The key model database is located in the source code at reconstruction/ecoli/flat.
Let's try to understand some interesting looking, with a special focus on our understanding of the tiny E. Coli K-12 MG1655 operon thrLABC part of the metabolism, which we have well understood at Section "E. Coli K-12 MG1655 operon thrLABC".
We'll realize that a lot of data and IDs come from/match BioCyc quite closely.
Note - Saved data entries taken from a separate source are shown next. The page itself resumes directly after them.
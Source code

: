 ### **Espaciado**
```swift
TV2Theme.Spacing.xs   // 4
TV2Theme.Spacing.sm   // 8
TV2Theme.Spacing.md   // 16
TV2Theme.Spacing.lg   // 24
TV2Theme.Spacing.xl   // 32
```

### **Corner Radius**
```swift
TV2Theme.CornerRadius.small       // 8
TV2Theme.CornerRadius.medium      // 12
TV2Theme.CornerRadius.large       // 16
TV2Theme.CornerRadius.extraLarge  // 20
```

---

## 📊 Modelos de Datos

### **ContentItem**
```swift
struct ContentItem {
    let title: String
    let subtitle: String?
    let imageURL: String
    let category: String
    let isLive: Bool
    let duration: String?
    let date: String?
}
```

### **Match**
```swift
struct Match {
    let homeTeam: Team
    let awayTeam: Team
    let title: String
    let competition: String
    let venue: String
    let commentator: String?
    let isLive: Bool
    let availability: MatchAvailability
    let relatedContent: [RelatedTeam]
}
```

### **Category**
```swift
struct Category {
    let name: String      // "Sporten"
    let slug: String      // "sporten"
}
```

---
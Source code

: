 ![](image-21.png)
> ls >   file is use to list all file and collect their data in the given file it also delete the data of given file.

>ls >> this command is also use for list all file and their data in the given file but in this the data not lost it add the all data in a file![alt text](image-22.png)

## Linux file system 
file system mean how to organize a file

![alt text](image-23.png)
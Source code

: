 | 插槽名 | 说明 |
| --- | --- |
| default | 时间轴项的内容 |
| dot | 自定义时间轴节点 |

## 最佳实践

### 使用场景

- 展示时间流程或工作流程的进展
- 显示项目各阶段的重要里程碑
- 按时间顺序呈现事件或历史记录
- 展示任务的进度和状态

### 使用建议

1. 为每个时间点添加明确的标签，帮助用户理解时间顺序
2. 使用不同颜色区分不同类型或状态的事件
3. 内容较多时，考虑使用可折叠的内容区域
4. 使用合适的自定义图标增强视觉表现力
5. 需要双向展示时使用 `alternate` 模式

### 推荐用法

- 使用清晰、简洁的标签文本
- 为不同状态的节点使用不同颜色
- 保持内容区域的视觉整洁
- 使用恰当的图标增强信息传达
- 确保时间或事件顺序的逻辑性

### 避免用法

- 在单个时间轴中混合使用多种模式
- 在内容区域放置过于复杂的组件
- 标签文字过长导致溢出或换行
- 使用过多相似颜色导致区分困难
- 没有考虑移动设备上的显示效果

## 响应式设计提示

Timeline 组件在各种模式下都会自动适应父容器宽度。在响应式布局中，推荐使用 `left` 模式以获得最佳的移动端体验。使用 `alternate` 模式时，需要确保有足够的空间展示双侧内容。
  • reconstruction/ecoli/flat/compartments.tsv contains cellular compartment information:
    "abbrev" "id"
    "n" "CCO-BAC-NUCLEOID"
    "j" "CCO-CELL-PROJECTION"
    "w" "CCO-CW-BAC-NEG"
    "c" "CCO-CYTOSOL"
    "e" "CCO-EXTRACELLULAR"
    "m" "CCO-MEMBRANE"
    "o" "CCO-OUTER-MEM"
    "p" "CCO-PERI-BAC"
    "l" "CCO-PILUS"
    "i" "CCO-PM-BAC-NEG"
  • reconstruction/ecoli/flat/promoters.tsv contains promoter information. Simple file, sample lines:
    "position" "direction" "id" "name"
    148 "+" "PM00249" "thrLp"
    corresponds to E. Coli K-12 MG1655 promoter thrLp, which starts as position 148.
  • reconstruction/ecoli/flat/proteins.tsv contains protein information. Sample line corresponding to e. Coli K-12 MG1655 gene thrA:
    "aaCount" "name" "seq" "comments" "codingRnaSeq" "mw" "location" "rnaId" "id" "geneId"
    [91, 46, 38, 44, 12, 53, 30, 63, 14, 46, 89, 34, 23, 30, 29, 51, 34, 4, 20, 0, 69] "ThrA" "MRVL..." "Location information from Ecocyc dump." "AUGCGAGUGUUG..." [0.0, 0.0, 0.0, 0.0, 0.0, 0.0, 89103.51099999998, 0.0, 0.0, 0.0, 0.0] ["c"] "EG10998_RNA" "ASPKINIHOMOSERDEHYDROGI-MONOMER" "EG10998"
    so we understand that:
  • reconstruction/ecoli/flat/rnas.tsv: TODO vs transcriptionUnits.tsv. Sample lines:
    "halfLife" "name" "seq" "type" "modifiedForms" "monomerId" "comments" "mw" "location" "ntCount" "id" "geneId" "microarray expression"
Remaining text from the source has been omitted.